Green Peak created a development company, Alimac, which sold off the remaining nine parcels of land contained in Harvest Park. Innovative Industrial Properties (IIP), a marijuana-focused real estate investment trust based in San Diego, bought the property in a deal valued at $13 million.
IIP made available an added $18 million in funding for further expansion of Green Peak’s cannabis cultivation and processing facilities at Harvest Park. Assuming full payment of the additional funding, IIP’s total investment in the property will be $31 million.
Phase 2 of Harvest Park is set to begin this fall. Green Peak is developing 50 acres of cultivation, processing and infused product manufacturing operations. That will likely happen in the next 24 months.
This property will include a 111,000-square-foot industrial building, which Green Peak will use for its cannabis cultivation and processing operations. The first half of the building was completed earlier this year; the second half will augment those operations.
Having a group of disparate marijuana-focused businesses together in Harvest Park is a plus, according to Radway. “It allows for collaboration (between us all) and supply chain efficiency. If there were a testing lab in the park, they’d probably get the business of everyone.”
There were thoughts about collaboration with other cannabis companies on power, testing and utilities, but “it’s going to take a good two years until we’re at that point,” Radway said. Two of the nine lots are under construction; the other seven are empty.
Diversifying Into Retail
Green Peak, meanwhile, is expanding beyond cultivation and processing. In March, the company closed a $30 million funding and plans to open 30 Skymint retail outlets in Michigan—14 this year, the remainder in 2020. The stores currently offer medical products such as flower, vape pens, oils and edibles. The retail outlets also will offer recreational products once that market launches, likely in 2020.
Also on the drawing board: plans for 40 Skymint stores in Florida. “So, in the next two years, we plan to have 70 stores—and 100 in three years—all in Florida and Michigan,” Radway said.
In a related move into retail,
Green Peak has created a new wholesale flower brand, North Cannabis Co. Roughly 50 Michigan dispensaries already have committed to carrying the new brand, according to the company.
And Green Peak is further expanding its product line by moving into infused beverages. The company inked a licensing partnership with Shorts Brewing Co., a Michigan craft brewer. The infused beverages will be nonalcoholic and are expected to be available before the end of the year.
Using Contacts to Move South
In addition to expanding into retail, Green Peak is enlarging its geographic footprint. In June, the company agreed to acquire a licensed, vertically integrated Florida business, Tree King Tree Farm, for $48 million. The deal gives the company one of 22 vertical licenses in Florida, which is among the nation’s largest medical cannabis markets.

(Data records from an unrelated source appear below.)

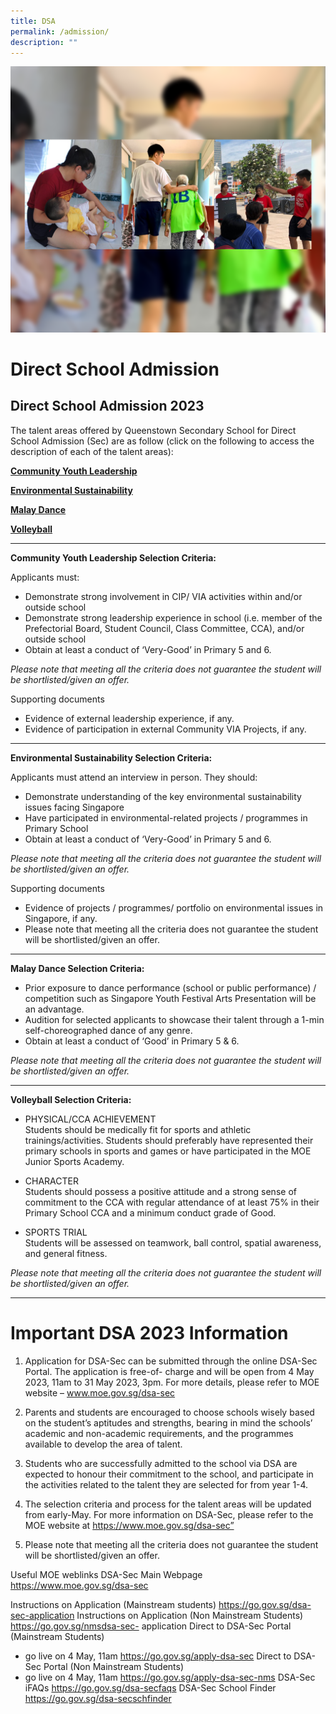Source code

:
 ```yaml
---
title: DSA
permalink: /admission/
description: ""
---
```

![](/images/School%20Links/DSA_Pic3.png)

Direct School Admission
=======================



**Direct School Admission 2023**
--------------------------------

The talent areas offered by Queenstown Secondary School for Direct School Admission (Sec) are as follow (click on the following to access the description of each of the talent areas):

[**Community Youth Leadership**](https://staging.d33coz43hxnqna.amplifyapp.com/quick-links/school-links/learning-for-life-programme/)

[**Environmental Sustainability**](https://staging.d33coz43hxnqna.amplifyapp.com/quick-links/school-links/applied-learning-programme/)

[**Malay Dance**](https://staging.d33coz43hxnqna.amplifyapp.com/quick-links/school-links/malay-dance/)

[**Volleyball**](https://staging.d33coz43hxnqna.amplifyapp.com/quick-links/school-links/volleyball/)

----------------

**Community Youth Leadership Selection Criteria:**

Applicants must:

*   Demonstrate strong involvement in CIP/ VIA activities within and/or outside school
*   Demonstrate strong leadership experience in school (i.e. member of the Prefectorial Board, Student Council, Class Committee, CCA), and/or outside school
*   Obtain at least a conduct of ‘Very-Good’ in Primary 5 and 6.

_Please note that meeting all the criteria does not guarantee the student will be shortlisted/given an offer._

Supporting documents

*   Evidence of external leadership experience, if any.
*   Evidence of participation in external Community VIA Projects, if any.

---------------------

**Environmental Sustainability Selection Criteria:**

Applicants must attend an interview in person. They should:

*   Demonstrate understanding of the key environmental sustainability issues facing Singapore
*   Have participated in environmental-related projects / programmes in Primary School
*   Obtain at least a conduct of ‘Very-Good’ in Primary 5 and 6.

_Please note that meeting all the criteria does not guarantee the student will be shortlisted/given an offer._

Supporting documents

*   Evidence of projects / programmes/ portfolio on environmental issues in Singapore, if any.
*   Please note that meeting all the criteria does not guarantee the student will be shortlisted/given an offer.

-------------------

**Malay Dance Selection Criteria:**

*   Prior exposure to dance performance (school or public performance) / competition such as Singapore Youth Festival Arts Presentation will be an advantage.
*   Audition for selected applicants to showcase their talent through a 1-min self-choreographed dance of any genre.
*   Obtain at least a conduct of ‘Good’ in Primary 5 & 6.

_Please note that meeting all the criteria does not guarantee the student will be shortlisted/given an offer._

------------------------

**Volleyball Selection Criteria:**

*   PHYSICAL/CCA ACHIEVEMENT  
    Students should be medically fit for sports and athletic trainings/activities. Students should preferably have represented their primary schools in sports and games or have participated in the MOE Junior Sports Academy.

*   CHARACTER  
    Students should possess a positive attitude and a strong sense of commitment to the CCA with regular attendance of at least 75% in their Primary School CCA and a minimum conduct grade of Good.

*   SPORTS TRIAL  
    Students will be assessed on teamwork, ball control, spatial awareness, and general fitness.

_Please note that meeting all the criteria does not guarantee the student will be shortlisted/given an offer._

------------------

# **Important DSA 2023 Information**

1.	Application for DSA-Sec can be submitted through the online DSA-Sec Portal. The application is free-of- charge and will be open from 4 May 2023, 11am to 31 May 2023, 3pm. For more details, please refer to MOE website – www.moe.gov.sg/dsa-sec

2.	Parents and students are encouraged to choose schools wisely based on the student’s aptitudes and strengths, bearing in mind the schools’ academic and non-academic requirements, and the programmes available to develop the area of talent.

3.	Students who are successfully admitted to the school via DSA are expected to honour their commitment to the school, and participate in the activities related to the talent they are selected for from year 1-4.

4.	The selection criteria and process for the talent areas will be updated from early-May. For more information on DSA-Sec, please refer to the MOE website at https://www.moe.gov.sg/dsa-sec”

5.	Please note that meeting all the criteria does not guarantee the student will be shortlisted/given an offer.


Useful MOE weblinks
DSA-Sec Main Webpage	https://www.moe.gov.sg/dsa-sec

Instructions on Application (Mainstream students)	https://go.gov.sg/dsa-sec-application
Instructions on Application (Non Mainstream Students)	https://go.gov.sg/nmsdsa-sec- application
Direct to DSA-Sec Portal (Mainstream Students)
* go live on 4 May, 11am	https://go.gov.sg/apply-dsa-sec
Direct to DSA-Sec Portal (Non Mainstream Students)
* go live on 4 May, 11am	https://go.gov.sg/apply-dsa-sec-nms
DSA-Sec iFAQs	https://go.gov.sg/dsa-secfaqs
DSA-Sec School Finder	https://go.gov.sg/dsa-secschfinder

“This allows us to expand our footprint and gives us a really solid position,” Radway said. “It’s a fantastic state for medical, and it will become a great one for recreational. Having the No. 2 and No. 3 states in the country fits our model. It effectively provides us with the runway for growth in 2021 and 2022, and Michigan is growth for us in 2019 and 2020. We have a very strong runway for the next four years.”
Green Peak planned its Florida growth for years. It engaged a law firm and a lobbying firm there and began to develop relationships in the state and talked with current license holders to see who would be willing to sell.

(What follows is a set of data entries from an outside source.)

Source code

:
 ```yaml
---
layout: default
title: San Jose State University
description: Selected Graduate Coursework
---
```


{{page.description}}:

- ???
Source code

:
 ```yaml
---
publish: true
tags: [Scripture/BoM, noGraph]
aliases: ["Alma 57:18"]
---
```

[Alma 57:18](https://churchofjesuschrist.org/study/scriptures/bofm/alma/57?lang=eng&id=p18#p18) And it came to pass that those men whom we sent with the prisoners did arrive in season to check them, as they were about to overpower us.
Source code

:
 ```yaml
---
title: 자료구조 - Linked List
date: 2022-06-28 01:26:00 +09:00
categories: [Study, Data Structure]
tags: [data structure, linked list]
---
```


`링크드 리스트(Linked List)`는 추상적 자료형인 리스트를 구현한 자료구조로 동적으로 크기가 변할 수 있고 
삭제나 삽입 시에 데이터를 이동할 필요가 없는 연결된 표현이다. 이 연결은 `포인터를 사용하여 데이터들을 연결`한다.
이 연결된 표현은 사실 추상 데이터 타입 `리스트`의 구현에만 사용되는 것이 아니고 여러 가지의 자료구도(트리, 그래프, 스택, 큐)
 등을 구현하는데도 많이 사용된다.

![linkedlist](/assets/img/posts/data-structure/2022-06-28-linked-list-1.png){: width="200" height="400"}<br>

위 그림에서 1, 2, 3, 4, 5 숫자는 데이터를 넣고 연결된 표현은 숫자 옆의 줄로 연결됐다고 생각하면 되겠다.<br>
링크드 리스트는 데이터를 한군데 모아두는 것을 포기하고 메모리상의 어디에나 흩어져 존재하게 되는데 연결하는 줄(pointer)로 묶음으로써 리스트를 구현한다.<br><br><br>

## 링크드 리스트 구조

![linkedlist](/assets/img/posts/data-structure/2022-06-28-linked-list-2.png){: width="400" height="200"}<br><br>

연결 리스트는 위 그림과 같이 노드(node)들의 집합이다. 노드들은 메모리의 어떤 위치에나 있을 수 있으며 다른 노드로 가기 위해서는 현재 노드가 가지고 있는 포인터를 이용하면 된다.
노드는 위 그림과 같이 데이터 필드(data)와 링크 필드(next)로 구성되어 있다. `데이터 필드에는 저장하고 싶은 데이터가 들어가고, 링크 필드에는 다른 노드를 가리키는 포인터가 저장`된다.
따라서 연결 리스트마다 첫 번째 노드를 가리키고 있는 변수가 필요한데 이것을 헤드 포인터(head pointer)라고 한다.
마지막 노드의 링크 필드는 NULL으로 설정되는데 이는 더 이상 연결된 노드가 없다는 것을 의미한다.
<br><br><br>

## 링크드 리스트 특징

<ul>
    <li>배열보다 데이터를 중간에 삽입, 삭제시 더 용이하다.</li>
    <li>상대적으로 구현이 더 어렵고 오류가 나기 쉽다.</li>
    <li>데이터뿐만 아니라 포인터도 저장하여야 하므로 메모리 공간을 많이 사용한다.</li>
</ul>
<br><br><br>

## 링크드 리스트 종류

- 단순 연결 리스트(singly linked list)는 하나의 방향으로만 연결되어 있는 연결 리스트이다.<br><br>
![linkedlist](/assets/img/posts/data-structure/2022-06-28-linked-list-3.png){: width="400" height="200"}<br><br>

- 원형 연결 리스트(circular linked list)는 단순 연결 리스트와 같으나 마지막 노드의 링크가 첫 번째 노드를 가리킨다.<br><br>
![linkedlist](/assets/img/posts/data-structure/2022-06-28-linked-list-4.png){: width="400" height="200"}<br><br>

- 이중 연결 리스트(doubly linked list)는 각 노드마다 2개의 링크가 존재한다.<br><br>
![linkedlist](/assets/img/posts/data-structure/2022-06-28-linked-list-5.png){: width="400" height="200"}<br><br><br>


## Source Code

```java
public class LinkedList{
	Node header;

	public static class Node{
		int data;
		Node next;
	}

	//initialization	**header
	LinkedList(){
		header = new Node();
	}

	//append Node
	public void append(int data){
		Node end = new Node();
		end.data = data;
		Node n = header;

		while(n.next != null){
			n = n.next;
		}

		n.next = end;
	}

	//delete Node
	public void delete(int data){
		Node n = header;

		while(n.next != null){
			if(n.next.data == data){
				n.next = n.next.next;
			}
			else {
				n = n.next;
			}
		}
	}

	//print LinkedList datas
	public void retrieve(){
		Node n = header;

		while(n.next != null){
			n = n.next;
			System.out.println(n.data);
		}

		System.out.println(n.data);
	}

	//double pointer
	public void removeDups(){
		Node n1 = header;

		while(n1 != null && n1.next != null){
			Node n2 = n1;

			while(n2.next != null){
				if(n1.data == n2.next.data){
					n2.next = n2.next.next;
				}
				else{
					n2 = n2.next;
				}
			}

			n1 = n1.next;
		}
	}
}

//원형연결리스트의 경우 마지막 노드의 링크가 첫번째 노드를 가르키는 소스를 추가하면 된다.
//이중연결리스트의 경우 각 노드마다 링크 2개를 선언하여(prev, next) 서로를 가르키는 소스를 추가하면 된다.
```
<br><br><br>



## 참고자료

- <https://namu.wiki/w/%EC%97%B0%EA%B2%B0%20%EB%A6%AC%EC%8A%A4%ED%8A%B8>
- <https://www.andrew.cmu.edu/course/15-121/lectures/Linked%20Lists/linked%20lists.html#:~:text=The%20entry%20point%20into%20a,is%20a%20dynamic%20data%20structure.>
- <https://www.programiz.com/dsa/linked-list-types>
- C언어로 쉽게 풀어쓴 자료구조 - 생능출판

“We kept our ear close to the ground and built relationships with a law firm, lobbying firm and with licensees and business owners in the state so we’d have good connections and a good network,” Radway said.
“We used a lobbying firm,” he added, “because cannabis is a heavily regulated industry and the ability to navigate highly complex structures is a must. Those regulatory environments are different by state. So using a top-tier lobbying firm to help us build political, regulatory and legislative relationships is a smart move, and it’s worked well for us.”